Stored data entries

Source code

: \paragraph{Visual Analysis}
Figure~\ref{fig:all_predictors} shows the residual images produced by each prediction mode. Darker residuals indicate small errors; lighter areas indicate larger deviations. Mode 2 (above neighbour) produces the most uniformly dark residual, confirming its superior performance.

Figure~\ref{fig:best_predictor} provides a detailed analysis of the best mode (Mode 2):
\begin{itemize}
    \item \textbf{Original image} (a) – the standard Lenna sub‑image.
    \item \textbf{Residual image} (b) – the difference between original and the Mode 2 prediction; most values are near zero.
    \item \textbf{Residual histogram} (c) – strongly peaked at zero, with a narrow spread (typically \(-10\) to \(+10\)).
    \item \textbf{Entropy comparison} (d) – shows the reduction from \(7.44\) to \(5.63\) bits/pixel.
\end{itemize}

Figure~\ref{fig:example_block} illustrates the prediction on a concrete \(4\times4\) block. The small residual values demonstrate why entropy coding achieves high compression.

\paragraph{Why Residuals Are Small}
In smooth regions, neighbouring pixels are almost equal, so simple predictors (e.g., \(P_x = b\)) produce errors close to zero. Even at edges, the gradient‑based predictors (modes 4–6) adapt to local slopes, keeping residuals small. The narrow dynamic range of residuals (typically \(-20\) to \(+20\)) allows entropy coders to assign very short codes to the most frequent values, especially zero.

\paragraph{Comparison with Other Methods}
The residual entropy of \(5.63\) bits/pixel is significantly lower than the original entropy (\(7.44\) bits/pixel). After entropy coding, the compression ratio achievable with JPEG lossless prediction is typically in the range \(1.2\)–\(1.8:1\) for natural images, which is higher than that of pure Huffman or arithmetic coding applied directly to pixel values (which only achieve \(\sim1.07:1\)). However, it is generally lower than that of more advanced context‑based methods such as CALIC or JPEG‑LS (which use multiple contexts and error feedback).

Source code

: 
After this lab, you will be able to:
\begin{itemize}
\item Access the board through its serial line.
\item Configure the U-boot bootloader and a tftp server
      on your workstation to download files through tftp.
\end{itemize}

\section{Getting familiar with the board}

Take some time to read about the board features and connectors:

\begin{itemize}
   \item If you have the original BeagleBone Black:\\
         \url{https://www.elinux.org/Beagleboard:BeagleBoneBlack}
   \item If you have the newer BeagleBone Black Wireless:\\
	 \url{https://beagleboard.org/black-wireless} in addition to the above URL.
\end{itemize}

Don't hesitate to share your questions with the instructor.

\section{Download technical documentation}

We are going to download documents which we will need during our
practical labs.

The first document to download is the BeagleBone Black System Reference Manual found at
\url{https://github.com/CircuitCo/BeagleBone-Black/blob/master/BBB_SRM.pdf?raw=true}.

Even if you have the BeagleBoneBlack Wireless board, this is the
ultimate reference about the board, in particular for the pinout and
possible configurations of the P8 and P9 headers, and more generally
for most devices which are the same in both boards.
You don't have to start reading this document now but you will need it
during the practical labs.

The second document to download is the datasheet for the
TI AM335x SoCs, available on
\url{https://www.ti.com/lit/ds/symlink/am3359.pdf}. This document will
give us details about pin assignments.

* [WHAT YOU SHOULD DO]:
A single number, please: how many lines in the data above contain the string "shows"?

* [TASK SOLUTION]:
2